One of the scariest moments I had in working on explosives for 28 years in the AF was having to build bombs for an actual mission (not training) when a thunderstorm was approaching. The manual lets you work up to lightning within three (miles), I had the guys quit at lightning within five.
 
/ Lightning #4  
patrick g:

Your friend had a close encounter with "ball lightening". Those floating orbs are amazing, but usually dissipate without catastrophy. They used to emanate from the well pump handle in my kitchen during T-storms :cool:. Jay
 
/ Lightning #5  
Jay, you are amazing.

I've looked for a solid explanation for ball lightning for some time & here you've seen the real thing right in your kitchen.

From what I have read it is not always benign & can burn things it touches so maybe I shouldn't wish that I'd been there? Still, you have had an experience that few other shave.

Stay safe
 
/ Lightning #6  
jbrumberg said:
patrick g:

Your friend had a close encounter with "ball lightening". Those floating orbs are amazing, but usually dissipate without catastrophy. They used to emanate from the well pump handle in my kitchen during T-storms :cool:. Jay

I have a friend that remembers when he was a kid, kneeling on his bed looking out the bedroom window during a thunderstorm. A ball of lightning came across the yard at ground level, through his closed window and blew his bed springs across the room, starting his mattress on fire. He described it with this distant look in his eyes and said he will never forget it. :eek:
 
/ Lightning #7  
Mom making us lunch in the middle of a huge Florida thunderstorm, very common, lighting hit close, and mom opened the metal breadbox and a ball of blue flame / fire danced out rolled across the kitchen counter bounced to the floor and petered out.

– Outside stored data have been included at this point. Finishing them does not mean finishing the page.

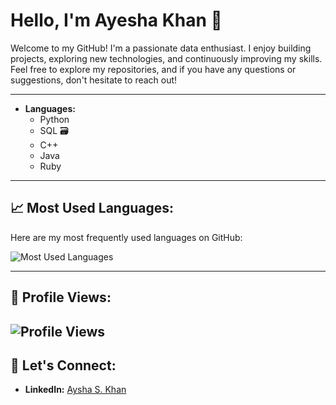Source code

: # Hello, I'm Ayesha Khan 👋

Welcome to my GitHub! I'm a passionate data enthusiast. I enjoy building projects, exploring new technologies, and continuously improving my skills. Feel free to explore my repositories, and if you have any questions or suggestions, don't hesitate to reach out!

---

- **Languages:**
  - Python 
  - SQL 🗃️
  - C++
  - Java
  - Ruby


---

## 📈 Most Used Languages:

Here are my most frequently used languages on GitHub:

![Most Used Languages](https://github-readme-stats.vercel.app/api/top-langs/?username=Aysha-skhan&layout=compact&theme=radical)

---

## 👀 Profile Views:

![Profile Views](https://img.shields.io/badge/Profile%20Views-100-blue)
---

## 📍 Let's Connect:

- **LinkedIn:** [Aysha S. Khan](https://www.linkedin.com/in/ayesha-khan-018171273)

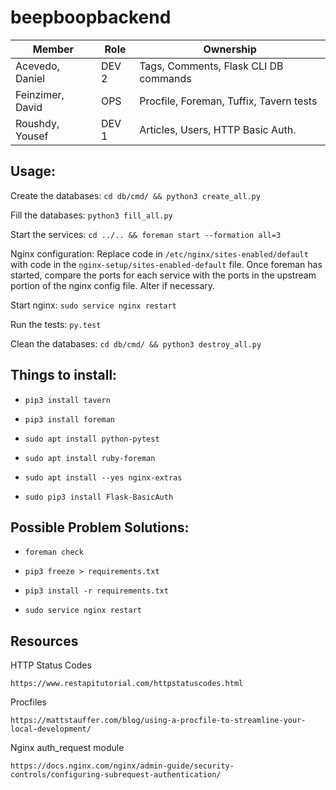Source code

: # beepboopbackend

| Member           | Role  | Ownership                               |
|------------------|-------|-----------------------------------------|
| Acevedo, Daniel  | DEV 2 | Tags, Comments, Flask CLI DB commands   |
| Feinzimer, David | OPS   | Procfile, Foreman, Tuffix, Tavern tests |
| Roushdy, Yousef  | DEV 1 | Articles, Users, HTTP Basic Auth.       |



## Usage:

Create the databases: `cd db/cmd/ && python3 create_all.py`

Fill the databases: `python3 fill_all.py`

Start the services: `cd ../.. && foreman start --formation all=3`

Nginx configuration:  Replace code in `/etc/nginx/sites-enabled/default` with code in the `nginx-setup/sites-enabled-default` file. 
                      Once foreman has started, compare the ports for each service with the ports in the upstream portion of the nginx config file.  Alter if necessary.

Start nginx: `sudo service nginx restart`

Run the tests: `py.test`

Clean the databases: `cd db/cmd/ && python3 destroy_all.py`



## Things to install:

- `pip3 install tavern`

- `pip3 install foreman`

- `sudo apt install python-pytest`

- `sudo apt install ruby-foreman`

- `sudo apt install --yes nginx-extras`

- `sudo pip3 install Flask-BasicAuth`



## Possible Problem Solutions:

- `foreman check`

- `pip3 freeze > requirements.txt`

- `pip3 install -r requirements.txt`

- `sudo service nginx restart`



## Resources

HTTP Status Codes

    https://www.restapitutorial.com/httpstatuscodes.html

Procfiles

    https://mattstauffer.com/blog/using-a-procfile-to-streamline-your-local-development/

Nginx auth_request module

    https://docs.nginx.com/nginx/admin-guide/security-controls/configuring-subrequest-authentication/
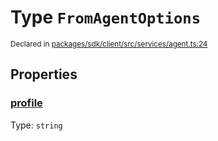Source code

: # Type `FromAgentOptions`
<sub>Declared in [packages/sdk/client/src/services/agent.ts:24](https://github.com/dxos/dxos/blob/664e23dbe/packages/sdk/client/src/services/agent.ts#L24)</sub>




## Properties
### [profile](https://github.com/dxos/dxos/blob/664e23dbe/packages/sdk/client/src/services/agent.ts#L25)
Type: <code>string</code>





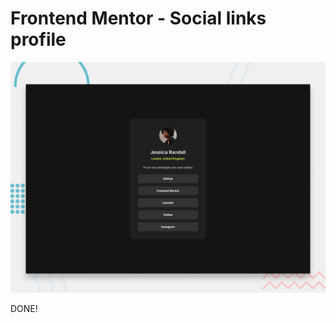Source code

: # Frontend Mentor - Social links profile

![Design preview for the Social links profile coding challenge](./design/desktop-preview.jpg)

DONE!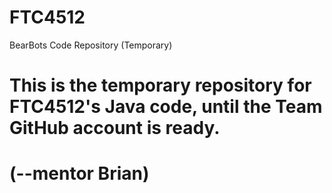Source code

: # FTC4512
BearBots Code Repository (Temporary)
#
#
# This is the temporary repository for FTC4512's Java code, until the Team GitHub account is ready.
# (--mentor Brian)
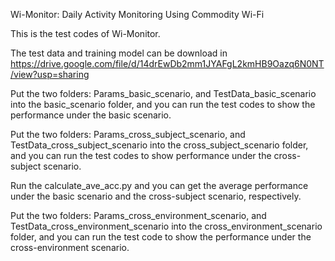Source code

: Wi-Monitor: Daily Activity Monitoring Using Commodity Wi-Fi

This is the test codes of Wi-Monitor.

The test data and training model can be download in https://drive.google.com/file/d/14drEwDb2mm1JYAFgL2kmHB9Oazq6N0NT/view?usp=sharing

Put the two folders: Params_basic_scenario, and TestData_basic_scenario into the basic_scenario folder, and you can run the test codes to show the performance under the basic scenario.

Put the two folders: Params_cross_subject_scenario, and TestData_cross_subject_scenario into the cross_subject_scenario folder, and you can run the test codes to show performance under the cross-subject scenario.

Run the calculate_ave_acc.py and you can get the average performance under the basic scenario and the cross-subject scenario, respectively.

Put the two folders: Params_cross_environment_scenario, and TestData_cross_environment_scenario into the cross_environment_scenario folder, and you can run the test code to show the performance under the cross-environment scenario.
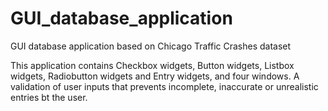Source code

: # GUI_database_application
GUI database application based on Chicago Traffic Crashes dataset

This application contains Checkbox widgets, Button widgets, Listbox widgets, Radiobutton widgets and Entry widgets, and four windows. A validation of user inputs that prevents incomplete, inaccurate or unrealistic entries bt the user. 
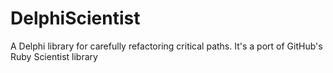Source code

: # DelphiScientist
A Delphi library for carefully refactoring critical paths. It's a port of GitHub's Ruby Scientist library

We all stood there staring at each other wondering what had just happened.

Had never heard of anyone else seeing this type deal before now.
 
/ Lightning
  • Thread Starter
#8  
RoyJackson said:
Yeah...but think of the bright side...lightning helps clean the gene pool.

Roy, I have to ask... are you referring to the cows who were into the grass is greener on the other side of the fence thing which is how they got zapped or do you refer to folks on the phone, or maybe the nut cases trying to qualify for a Darwin award at the bat cave?

My best guess is the nuts at the bat cave, holy electrocution Batman!

Now that I have read up on lightning stuff I will probably be a little (maybe a lot in some cases) more circumspect about my personal exposure to unnecessary risk.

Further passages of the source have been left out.